Sometime today, the House of Representatives is expected to vote on legislation that, if enacted, would repeal the Affordable Care Act signed by President Obama ten months ago. As I have written before, this repeal would be a big mistake that would hurt American families just as our nation's economy is showing signs of improvement.
Average health insurance premiums for an American family totaled $13,770 a year in 2010. And the cost of health insurance has jumped 131 percent in the last ten years. For many families, these costs force the kind of choices that nobody should have to make. "Do I pay my insurance premium or my mortgage? Do I sacrifice my health benefits or my retirement savings?" The Affordable Care Act is designed to free Americans from those terrible trade-offs by providing them with the security of coverage they can afford.

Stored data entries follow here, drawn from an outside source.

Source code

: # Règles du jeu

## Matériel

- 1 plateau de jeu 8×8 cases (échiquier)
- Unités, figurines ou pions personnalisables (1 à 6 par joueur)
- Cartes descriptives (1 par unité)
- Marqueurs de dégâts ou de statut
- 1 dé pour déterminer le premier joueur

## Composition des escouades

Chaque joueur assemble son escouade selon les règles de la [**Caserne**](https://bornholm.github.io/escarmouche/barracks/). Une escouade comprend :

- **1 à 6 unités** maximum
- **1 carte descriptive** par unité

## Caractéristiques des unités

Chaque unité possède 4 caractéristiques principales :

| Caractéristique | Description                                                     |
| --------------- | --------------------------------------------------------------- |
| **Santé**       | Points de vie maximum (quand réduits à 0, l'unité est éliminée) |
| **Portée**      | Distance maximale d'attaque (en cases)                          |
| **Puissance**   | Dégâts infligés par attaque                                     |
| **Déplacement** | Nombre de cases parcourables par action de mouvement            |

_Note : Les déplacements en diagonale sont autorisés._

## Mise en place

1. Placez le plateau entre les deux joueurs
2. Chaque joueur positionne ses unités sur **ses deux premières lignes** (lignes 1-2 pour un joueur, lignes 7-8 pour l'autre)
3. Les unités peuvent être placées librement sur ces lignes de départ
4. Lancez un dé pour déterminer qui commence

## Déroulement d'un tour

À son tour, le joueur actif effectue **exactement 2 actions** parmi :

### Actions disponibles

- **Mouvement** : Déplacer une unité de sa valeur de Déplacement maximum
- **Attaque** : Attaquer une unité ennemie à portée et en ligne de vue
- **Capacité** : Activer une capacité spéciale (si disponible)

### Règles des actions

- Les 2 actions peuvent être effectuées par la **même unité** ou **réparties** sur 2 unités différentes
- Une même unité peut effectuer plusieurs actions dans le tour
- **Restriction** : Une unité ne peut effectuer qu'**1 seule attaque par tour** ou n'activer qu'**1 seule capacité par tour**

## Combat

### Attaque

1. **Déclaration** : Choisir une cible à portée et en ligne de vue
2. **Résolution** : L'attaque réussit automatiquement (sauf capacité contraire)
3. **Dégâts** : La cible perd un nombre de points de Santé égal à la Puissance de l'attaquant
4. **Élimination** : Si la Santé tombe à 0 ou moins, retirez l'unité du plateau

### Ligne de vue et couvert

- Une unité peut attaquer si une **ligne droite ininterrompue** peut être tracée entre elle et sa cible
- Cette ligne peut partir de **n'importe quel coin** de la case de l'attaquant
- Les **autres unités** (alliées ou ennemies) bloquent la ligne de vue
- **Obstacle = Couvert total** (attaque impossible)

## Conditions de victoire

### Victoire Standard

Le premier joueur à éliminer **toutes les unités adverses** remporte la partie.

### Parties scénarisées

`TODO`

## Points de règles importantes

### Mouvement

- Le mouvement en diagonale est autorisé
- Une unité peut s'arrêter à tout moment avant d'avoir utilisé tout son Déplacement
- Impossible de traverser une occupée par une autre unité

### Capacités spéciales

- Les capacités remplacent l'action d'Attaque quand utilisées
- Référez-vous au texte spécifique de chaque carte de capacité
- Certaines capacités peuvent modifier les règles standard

The Congressional Budget Office (CBO) is a non-partisan agency and one of the most reliable sources of information about the impact of the new law. Their analysis of the health law's impact on health insurance costs for families is eye-opening. When fully implemented, the health law will save the average family of four between $2,265 and $9,794 a year on insurance costs, depending on their income. The chart below illustrates these savings.

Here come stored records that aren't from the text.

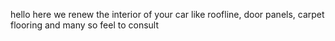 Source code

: hello 
here we renew the interior of your car like roofline, door panels, carpet flooring and many so feel to consult 
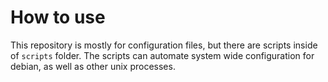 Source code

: # How to use
This repository is mostly for configuration files, but there are scripts inside of `scripts` folder. The scripts can automate system wide configuration for debian, as well as other unix processes.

(FPL: Federal Poverty Level, at 100% is $22,050 annual income for a family of four in 2010.)
The health law also reduces the cost of insurance for small business owners, including family-owned businesses. Such companies can already claim a 35 percent tax credit against the cost of covering their employees. Under the Affordable Care Act, that credit will grow to 50 percent in 2014. Repeal would take those credits away and leave small employers at the mercy of large insurers.
In addition, repeal would increase the federal budget deficit. The CBO estimates that repealing the Affordable Care Act would add another $230 billion in debt over the next ten years. What does that have to do with families? Any parent knows that when you borrow today, you have to pay back tomorrow. Do we want to add to the debt our children will inherit from us at the same time we take away their security and freedom that affordable health care brings? I don't think so.
This is why we are working hard to carefully implement this important bill. Working closely with States, we are putting into place reforms that are critical to making good on the promise of the Affordable Care Act: improved access to care, lowered costs and a reduced deficit for the American people.